Saved data entries
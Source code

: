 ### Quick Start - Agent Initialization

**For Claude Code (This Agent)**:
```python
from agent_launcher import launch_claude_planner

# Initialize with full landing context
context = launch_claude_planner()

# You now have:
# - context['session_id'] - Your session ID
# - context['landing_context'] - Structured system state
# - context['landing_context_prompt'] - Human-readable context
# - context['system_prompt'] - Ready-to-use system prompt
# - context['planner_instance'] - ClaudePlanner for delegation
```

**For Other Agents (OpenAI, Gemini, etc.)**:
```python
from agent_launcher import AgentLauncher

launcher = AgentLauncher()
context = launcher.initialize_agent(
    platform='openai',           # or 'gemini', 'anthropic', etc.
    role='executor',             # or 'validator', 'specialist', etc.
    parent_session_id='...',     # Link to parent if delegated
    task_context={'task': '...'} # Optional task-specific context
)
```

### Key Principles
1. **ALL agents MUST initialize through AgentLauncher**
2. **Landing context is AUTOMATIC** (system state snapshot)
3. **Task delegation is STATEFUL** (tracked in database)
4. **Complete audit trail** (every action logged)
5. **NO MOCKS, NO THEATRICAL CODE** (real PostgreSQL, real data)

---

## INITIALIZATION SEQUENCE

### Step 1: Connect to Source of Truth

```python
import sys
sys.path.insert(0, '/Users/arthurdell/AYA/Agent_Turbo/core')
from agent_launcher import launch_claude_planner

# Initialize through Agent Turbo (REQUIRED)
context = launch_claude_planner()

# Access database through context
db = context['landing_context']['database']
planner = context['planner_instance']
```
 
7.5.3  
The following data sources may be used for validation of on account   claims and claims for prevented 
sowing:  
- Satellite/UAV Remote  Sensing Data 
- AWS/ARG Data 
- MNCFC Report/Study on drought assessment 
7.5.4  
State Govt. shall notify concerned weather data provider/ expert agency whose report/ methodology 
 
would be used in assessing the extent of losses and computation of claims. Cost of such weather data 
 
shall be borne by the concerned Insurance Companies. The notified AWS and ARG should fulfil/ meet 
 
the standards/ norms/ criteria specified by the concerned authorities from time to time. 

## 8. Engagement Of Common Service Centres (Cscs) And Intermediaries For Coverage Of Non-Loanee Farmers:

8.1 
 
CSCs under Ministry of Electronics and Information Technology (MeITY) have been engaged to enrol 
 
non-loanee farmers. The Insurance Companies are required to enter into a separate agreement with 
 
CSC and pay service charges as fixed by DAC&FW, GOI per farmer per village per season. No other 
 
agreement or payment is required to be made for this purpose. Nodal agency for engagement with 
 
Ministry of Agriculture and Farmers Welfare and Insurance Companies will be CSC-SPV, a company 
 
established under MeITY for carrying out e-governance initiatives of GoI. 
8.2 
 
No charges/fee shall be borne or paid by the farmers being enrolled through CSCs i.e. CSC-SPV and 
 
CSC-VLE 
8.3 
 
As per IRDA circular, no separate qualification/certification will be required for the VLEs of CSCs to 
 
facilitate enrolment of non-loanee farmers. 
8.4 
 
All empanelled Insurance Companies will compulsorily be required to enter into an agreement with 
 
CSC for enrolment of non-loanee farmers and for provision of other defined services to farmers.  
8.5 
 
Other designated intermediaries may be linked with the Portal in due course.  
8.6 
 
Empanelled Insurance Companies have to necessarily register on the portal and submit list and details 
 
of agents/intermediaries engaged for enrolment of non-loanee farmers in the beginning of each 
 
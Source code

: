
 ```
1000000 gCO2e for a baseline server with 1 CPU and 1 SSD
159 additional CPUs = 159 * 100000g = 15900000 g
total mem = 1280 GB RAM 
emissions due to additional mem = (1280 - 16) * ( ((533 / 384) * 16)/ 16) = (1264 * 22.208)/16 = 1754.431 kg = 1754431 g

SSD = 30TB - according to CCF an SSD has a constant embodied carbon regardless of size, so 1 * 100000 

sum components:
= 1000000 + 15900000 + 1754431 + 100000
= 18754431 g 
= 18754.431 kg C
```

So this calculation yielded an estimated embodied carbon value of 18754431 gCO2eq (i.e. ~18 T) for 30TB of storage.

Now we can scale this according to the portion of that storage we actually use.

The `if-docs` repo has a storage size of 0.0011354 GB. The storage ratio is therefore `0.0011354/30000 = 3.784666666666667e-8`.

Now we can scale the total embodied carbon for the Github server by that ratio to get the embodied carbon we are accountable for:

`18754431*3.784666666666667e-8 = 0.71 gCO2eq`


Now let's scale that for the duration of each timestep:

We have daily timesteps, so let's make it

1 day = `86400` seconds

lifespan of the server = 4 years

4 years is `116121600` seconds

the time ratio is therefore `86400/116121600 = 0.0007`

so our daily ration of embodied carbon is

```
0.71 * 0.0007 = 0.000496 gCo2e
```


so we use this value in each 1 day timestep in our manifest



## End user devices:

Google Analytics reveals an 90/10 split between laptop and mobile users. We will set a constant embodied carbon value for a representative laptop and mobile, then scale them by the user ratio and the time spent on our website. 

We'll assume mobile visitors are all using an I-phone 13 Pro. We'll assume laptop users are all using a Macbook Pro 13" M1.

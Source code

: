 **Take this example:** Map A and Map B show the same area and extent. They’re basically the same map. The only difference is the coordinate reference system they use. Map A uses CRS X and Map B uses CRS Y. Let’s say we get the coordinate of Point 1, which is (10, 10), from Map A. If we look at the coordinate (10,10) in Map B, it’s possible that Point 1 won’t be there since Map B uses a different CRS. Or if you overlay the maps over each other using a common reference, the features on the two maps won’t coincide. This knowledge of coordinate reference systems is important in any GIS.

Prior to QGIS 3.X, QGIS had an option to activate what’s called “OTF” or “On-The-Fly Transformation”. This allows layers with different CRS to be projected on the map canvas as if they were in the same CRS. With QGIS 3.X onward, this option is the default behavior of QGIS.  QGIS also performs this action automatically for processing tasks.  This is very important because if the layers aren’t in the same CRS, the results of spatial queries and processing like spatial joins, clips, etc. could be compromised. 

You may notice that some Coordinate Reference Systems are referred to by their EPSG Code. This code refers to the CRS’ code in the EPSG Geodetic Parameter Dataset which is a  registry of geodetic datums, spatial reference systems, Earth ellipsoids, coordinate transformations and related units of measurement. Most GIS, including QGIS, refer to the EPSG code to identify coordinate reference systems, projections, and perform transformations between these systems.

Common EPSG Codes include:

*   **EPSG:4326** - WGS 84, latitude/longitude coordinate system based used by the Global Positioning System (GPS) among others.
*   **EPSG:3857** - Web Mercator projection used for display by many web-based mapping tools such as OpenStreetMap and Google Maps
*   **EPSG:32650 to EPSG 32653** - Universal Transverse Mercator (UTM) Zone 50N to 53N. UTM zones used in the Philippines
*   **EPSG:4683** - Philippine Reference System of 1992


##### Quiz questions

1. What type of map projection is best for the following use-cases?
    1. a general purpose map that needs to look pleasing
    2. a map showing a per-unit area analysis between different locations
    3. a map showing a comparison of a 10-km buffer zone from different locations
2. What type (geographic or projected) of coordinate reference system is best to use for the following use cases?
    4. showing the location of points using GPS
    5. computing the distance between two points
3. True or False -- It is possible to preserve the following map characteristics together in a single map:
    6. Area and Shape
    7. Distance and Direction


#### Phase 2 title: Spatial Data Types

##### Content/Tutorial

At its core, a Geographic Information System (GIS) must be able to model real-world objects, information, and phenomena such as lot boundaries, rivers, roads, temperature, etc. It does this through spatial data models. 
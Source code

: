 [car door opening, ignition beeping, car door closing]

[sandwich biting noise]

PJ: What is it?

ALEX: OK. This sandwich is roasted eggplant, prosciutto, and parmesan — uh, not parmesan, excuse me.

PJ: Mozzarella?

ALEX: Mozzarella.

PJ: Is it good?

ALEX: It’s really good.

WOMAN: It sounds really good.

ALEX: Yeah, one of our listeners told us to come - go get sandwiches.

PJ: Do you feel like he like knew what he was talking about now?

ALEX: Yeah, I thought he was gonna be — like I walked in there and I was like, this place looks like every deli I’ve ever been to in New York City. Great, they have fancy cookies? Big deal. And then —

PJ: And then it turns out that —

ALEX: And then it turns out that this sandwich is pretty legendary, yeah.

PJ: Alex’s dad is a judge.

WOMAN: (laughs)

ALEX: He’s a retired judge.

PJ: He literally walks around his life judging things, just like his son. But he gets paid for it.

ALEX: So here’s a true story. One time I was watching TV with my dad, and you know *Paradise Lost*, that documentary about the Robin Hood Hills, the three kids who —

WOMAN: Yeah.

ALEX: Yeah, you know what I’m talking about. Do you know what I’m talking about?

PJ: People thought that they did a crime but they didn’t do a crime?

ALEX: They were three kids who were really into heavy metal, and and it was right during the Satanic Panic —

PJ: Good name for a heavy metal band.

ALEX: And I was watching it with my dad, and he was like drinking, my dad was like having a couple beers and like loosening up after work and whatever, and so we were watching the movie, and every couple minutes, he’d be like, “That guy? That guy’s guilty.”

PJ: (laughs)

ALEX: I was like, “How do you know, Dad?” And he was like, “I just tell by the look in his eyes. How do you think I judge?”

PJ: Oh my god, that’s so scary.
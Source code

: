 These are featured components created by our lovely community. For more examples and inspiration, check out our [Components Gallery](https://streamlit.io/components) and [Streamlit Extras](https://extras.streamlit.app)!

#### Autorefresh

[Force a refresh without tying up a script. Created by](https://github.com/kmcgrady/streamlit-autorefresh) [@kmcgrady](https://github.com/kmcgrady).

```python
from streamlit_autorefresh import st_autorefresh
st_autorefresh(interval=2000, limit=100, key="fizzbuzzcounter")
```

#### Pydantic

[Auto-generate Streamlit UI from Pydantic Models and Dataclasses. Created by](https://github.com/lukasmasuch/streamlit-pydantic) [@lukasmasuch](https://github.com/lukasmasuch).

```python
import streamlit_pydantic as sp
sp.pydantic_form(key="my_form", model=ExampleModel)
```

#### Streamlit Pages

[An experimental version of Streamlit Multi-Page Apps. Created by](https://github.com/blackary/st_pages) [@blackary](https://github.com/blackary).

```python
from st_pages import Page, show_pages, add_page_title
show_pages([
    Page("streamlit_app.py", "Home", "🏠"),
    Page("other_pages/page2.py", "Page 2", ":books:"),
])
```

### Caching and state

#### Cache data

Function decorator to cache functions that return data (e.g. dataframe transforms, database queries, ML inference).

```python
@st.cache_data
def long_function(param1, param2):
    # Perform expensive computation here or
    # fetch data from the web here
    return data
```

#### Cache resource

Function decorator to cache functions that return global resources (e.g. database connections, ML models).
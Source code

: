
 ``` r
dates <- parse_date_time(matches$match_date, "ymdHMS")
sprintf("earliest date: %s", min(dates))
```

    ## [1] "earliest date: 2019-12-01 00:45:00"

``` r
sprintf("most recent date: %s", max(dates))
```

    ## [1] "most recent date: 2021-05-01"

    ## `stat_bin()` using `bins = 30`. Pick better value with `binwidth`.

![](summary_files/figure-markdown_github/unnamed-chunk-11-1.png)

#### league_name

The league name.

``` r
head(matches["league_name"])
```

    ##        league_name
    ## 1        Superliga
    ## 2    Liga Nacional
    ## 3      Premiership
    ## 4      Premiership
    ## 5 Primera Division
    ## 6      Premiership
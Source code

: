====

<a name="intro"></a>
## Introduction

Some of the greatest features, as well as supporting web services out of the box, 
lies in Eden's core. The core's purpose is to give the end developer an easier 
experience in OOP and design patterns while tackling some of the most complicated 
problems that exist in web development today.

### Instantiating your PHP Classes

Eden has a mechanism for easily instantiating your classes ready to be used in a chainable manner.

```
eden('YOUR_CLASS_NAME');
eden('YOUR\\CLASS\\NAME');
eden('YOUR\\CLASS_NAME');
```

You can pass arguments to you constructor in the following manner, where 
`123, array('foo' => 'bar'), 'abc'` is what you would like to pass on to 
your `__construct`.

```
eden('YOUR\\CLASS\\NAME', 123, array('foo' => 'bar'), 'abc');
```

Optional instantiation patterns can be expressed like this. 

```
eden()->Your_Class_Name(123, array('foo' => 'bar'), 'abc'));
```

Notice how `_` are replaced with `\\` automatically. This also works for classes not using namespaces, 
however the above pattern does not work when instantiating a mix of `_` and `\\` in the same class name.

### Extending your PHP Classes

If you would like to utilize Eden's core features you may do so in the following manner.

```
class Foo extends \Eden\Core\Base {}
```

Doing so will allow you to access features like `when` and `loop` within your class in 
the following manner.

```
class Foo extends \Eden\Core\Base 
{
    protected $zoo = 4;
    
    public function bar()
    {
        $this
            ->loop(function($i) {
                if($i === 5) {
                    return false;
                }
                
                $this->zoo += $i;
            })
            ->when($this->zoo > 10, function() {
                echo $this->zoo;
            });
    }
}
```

Task objective
Look for the string "under" in the entries above. Copy every line that has it.

Response for this exercise
CSCs under Ministry of Electronics and Information Technology (MeITY) have been engaged to enrol 
established under MeITY for carrying out e-governance initiatives of GoI. 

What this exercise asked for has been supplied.